— Exercise prompt —
An exact copy of the entries is needed, with every picture left out.

— Extracted data —
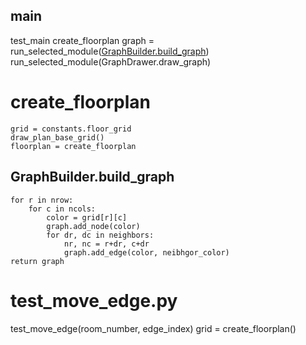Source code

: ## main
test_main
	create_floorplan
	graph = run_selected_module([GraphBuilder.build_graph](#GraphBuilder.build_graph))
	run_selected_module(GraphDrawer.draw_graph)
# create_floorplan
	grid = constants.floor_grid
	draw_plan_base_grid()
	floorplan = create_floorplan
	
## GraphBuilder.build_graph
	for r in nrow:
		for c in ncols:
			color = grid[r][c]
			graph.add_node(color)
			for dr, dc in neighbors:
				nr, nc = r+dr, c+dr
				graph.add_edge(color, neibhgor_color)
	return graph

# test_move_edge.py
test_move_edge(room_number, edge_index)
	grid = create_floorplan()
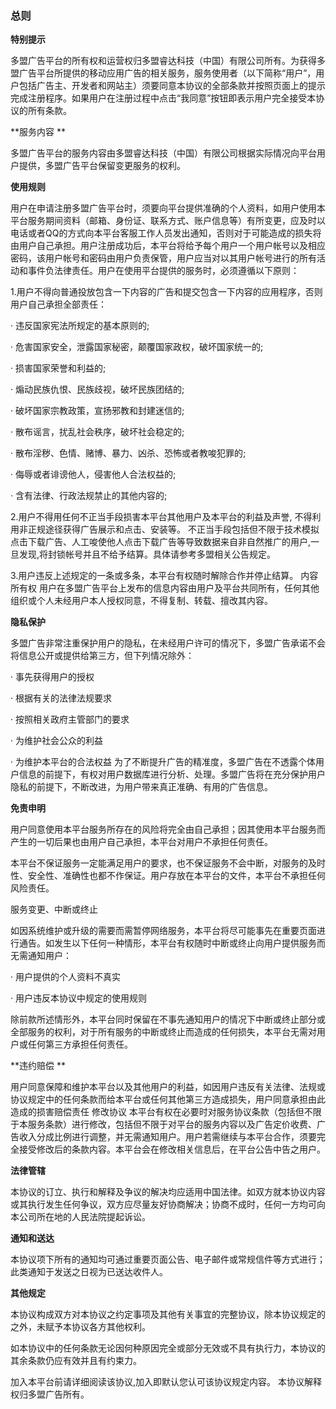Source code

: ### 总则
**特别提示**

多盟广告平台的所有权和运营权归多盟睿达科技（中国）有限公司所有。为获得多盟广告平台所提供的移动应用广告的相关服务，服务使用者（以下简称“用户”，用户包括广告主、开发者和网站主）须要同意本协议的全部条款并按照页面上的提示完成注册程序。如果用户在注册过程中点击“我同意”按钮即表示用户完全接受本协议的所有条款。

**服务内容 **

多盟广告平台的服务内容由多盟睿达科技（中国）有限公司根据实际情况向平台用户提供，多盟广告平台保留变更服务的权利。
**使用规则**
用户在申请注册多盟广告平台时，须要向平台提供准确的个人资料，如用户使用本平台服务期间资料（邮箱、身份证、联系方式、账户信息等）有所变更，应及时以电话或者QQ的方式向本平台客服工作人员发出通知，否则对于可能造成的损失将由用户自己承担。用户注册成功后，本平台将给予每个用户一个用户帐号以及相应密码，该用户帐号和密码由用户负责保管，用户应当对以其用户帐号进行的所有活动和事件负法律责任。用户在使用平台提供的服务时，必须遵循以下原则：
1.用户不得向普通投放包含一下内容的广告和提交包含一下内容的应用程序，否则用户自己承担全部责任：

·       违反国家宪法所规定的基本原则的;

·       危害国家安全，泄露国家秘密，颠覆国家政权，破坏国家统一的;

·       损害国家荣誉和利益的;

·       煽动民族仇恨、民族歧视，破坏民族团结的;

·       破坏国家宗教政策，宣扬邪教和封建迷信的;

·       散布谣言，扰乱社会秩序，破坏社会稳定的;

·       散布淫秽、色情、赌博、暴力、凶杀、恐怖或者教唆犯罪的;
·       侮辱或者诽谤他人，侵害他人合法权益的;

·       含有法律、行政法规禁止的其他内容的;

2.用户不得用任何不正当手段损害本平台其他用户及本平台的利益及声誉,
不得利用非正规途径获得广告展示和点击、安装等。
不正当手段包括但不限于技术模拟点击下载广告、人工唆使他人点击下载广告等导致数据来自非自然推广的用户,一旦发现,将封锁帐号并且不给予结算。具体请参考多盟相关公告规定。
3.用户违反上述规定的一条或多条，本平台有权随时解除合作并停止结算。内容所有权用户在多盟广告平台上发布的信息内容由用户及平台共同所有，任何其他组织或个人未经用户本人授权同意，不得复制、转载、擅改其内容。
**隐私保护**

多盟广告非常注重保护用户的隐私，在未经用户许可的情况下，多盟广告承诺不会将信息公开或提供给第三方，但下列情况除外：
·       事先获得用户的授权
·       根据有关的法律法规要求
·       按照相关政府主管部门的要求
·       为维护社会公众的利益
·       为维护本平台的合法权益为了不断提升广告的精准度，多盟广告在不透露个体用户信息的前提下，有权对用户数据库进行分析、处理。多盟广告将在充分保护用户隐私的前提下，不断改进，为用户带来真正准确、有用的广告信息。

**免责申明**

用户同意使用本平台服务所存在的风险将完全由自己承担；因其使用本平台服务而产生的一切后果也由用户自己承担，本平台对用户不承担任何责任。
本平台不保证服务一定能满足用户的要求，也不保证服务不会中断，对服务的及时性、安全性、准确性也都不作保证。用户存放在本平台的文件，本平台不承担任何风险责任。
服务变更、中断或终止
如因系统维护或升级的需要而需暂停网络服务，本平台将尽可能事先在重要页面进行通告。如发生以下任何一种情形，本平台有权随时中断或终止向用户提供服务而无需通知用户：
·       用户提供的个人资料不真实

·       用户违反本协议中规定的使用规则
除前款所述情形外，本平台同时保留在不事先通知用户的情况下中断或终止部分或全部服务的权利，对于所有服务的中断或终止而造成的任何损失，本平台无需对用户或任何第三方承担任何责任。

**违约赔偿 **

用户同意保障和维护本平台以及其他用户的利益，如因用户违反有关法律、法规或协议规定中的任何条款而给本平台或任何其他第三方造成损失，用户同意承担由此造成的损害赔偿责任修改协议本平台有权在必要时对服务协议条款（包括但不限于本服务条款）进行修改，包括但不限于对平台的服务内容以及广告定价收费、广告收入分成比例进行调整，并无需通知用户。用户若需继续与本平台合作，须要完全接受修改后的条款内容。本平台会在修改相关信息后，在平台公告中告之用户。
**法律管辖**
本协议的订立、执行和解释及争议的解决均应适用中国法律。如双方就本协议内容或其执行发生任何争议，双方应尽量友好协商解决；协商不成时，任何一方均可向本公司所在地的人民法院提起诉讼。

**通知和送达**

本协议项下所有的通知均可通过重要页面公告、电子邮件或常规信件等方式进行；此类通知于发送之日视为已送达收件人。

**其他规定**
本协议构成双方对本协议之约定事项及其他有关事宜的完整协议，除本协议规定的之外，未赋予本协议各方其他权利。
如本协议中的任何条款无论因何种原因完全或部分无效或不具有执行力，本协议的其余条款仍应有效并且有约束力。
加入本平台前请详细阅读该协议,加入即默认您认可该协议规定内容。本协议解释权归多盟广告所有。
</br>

— Answer section —
Source code

: ## main
test_main
	create_floorplan
	graph = run_selected_module([GraphBuilder.build_graph](#GraphBuilder.build_graph))
	run_selected_module(GraphDrawer.draw_graph)
# create_floorplan
	grid = constants.floor_grid
	draw_plan_base_grid()
	floorplan = create_floorplan
	
## GraphBuilder.build_graph
	for r in nrow:
		for c in ncols:
			color = grid[r][c]
			graph.add_node(color)
			for dr, dc in neighbors:
				nr, nc = r+dr, c+dr
				graph.add_edge(color, neibhgor_color)
	return graph

# test_move_edge.py
test_move_edge(room_number, edge_index)
	grid = create_floorplan()
Source code

: ### 总则
**特别提示**

多盟广告平台的所有权和运营权归多盟睿达科技（中国）有限公司所有。为获得多盟广告平台所提供的移动应用广告的相关服务，服务使用者（以下简称“用户”，用户包括广告主、开发者和网站主）须要同意本协议的全部条款并按照页面上的提示完成注册程序。如果用户在注册过程中点击“我同意”按钮即表示用户完全接受本协议的所有条款。

**服务内容 **

多盟广告平台的服务内容由多盟睿达科技（中国）有限公司根据实际情况向平台用户提供，多盟广告平台保留变更服务的权利。
**使用规则**
用户在申请注册多盟广告平台时，须要向平台提供准确的个人资料，如用户使用本平台服务期间资料（邮箱、身份证、联系方式、账户信息等）有所变更，应及时以电话或者QQ的方式向本平台客服工作人员发出通知，否则对于可能造成的损失将由用户自己承担。用户注册成功后，本平台将给予每个用户一个用户帐号以及相应密码，该用户帐号和密码由用户负责保管，用户应当对以其用户帐号进行的所有活动和事件负法律责任。用户在使用平台提供的服务时，必须遵循以下原则：
1.用户不得向普通投放包含一下内容的广告和提交包含一下内容的应用程序，否则用户自己承担全部责任：

·       违反国家宪法所规定的基本原则的;

·       危害国家安全，泄露国家秘密，颠覆国家政权，破坏国家统一的;

·       损害国家荣誉和利益的;

·       煽动民族仇恨、民族歧视，破坏民族团结的;

·       破坏国家宗教政策，宣扬邪教和封建迷信的;

·       散布谣言，扰乱社会秩序，破坏社会稳定的;

·       散布淫秽、色情、赌博、暴力、凶杀、恐怖或者教唆犯罪的;
·       侮辱或者诽谤他人，侵害他人合法权益的;

·       含有法律、行政法规禁止的其他内容的;

2.用户不得用任何不正当手段损害本平台其他用户及本平台的利益及声誉,
不得利用非正规途径获得广告展示和点击、安装等。
不正当手段包括但不限于技术模拟点击下载广告、人工唆使他人点击下载广告等导致数据来自非自然推广的用户,一旦发现,将封锁帐号并且不给予结算。具体请参考多盟相关公告规定。
3.用户违反上述规定的一条或多条，本平台有权随时解除合作并停止结算。内容所有权用户在多盟广告平台上发布的信息内容由用户及平台共同所有，任何其他组织或个人未经用户本人授权同意，不得复制、转载、擅改其内容。
**隐私保护**

多盟广告非常注重保护用户的隐私，在未经用户许可的情况下，多盟广告承诺不会将信息公开或提供给第三方，但下列情况除外：
·       事先获得用户的授权
·       根据有关的法律法规要求
·       按照相关政府主管部门的要求
·       为维护社会公众的利益
·       为维护本平台的合法权益为了不断提升广告的精准度，多盟广告在不透露个体用户信息的前提下，有权对用户数据库进行分析、处理。多盟广告将在充分保护用户隐私的前提下，不断改进，为用户带来真正准确、有用的广告信息。

**免责申明**

用户同意使用本平台服务所存在的风险将完全由自己承担；因其使用本平台服务而产生的一切后果也由用户自己承担，本平台对用户不承担任何责任。
本平台不保证服务一定能满足用户的要求，也不保证服务不会中断，对服务的及时性、安全性、准确性也都不作保证。用户存放在本平台的文件，本平台不承担任何风险责任。
服务变更、中断或终止
如因系统维护或升级的需要而需暂停网络服务，本平台将尽可能事先在重要页面进行通告。如发生以下任何一种情形，本平台有权随时中断或终止向用户提供服务而无需通知用户：
·       用户提供的个人资料不真实

·       用户违反本协议中规定的使用规则
除前款所述情形外，本平台同时保留在不事先通知用户的情况下中断或终止部分或全部服务的权利，对于所有服务的中断或终止而造成的任何损失，本平台无需对用户或任何第三方承担任何责任。

**违约赔偿 **

用户同意保障和维护本平台以及其他用户的利益，如因用户违反有关法律、法规或协议规定中的任何条款而给本平台或任何其他第三方造成损失，用户同意承担由此造成的损害赔偿责任修改协议本平台有权在必要时对服务协议条款（包括但不限于本服务条款）进行修改，包括但不限于对平台的服务内容以及广告定价收费、广告收入分成比例进行调整，并无需通知用户。用户若需继续与本平台合作，须要完全接受修改后的条款内容。本平台会在修改相关信息后，在平台公告中告之用户。
**法律管辖**
本协议的订立、执行和解释及争议的解决均应适用中国法律。如双方就本协议内容或其执行发生任何争议，双方应尽量友好协商解决；协商不成时，任何一方均可向本公司所在地的人民法院提起诉讼。

**通知和送达**

本协议项下所有的通知均可通过重要页面公告、电子邮件或常规信件等方式进行；此类通知于发送之日视为已送达收件人。

**其他规定**
本协议构成双方对本协议之约定事项及其他有关事宜的完整协议，除本协议规定的之外，未赋予本协议各方其他权利。
如本协议中的任何条款无论因何种原因完全或部分无效或不具有执行力，本协议的其余条款仍应有效并且有约束力。
加入本平台前请详细阅读该协议,加入即默认您认可该协议规定内容。本协议解释权归多盟广告所有。
</br>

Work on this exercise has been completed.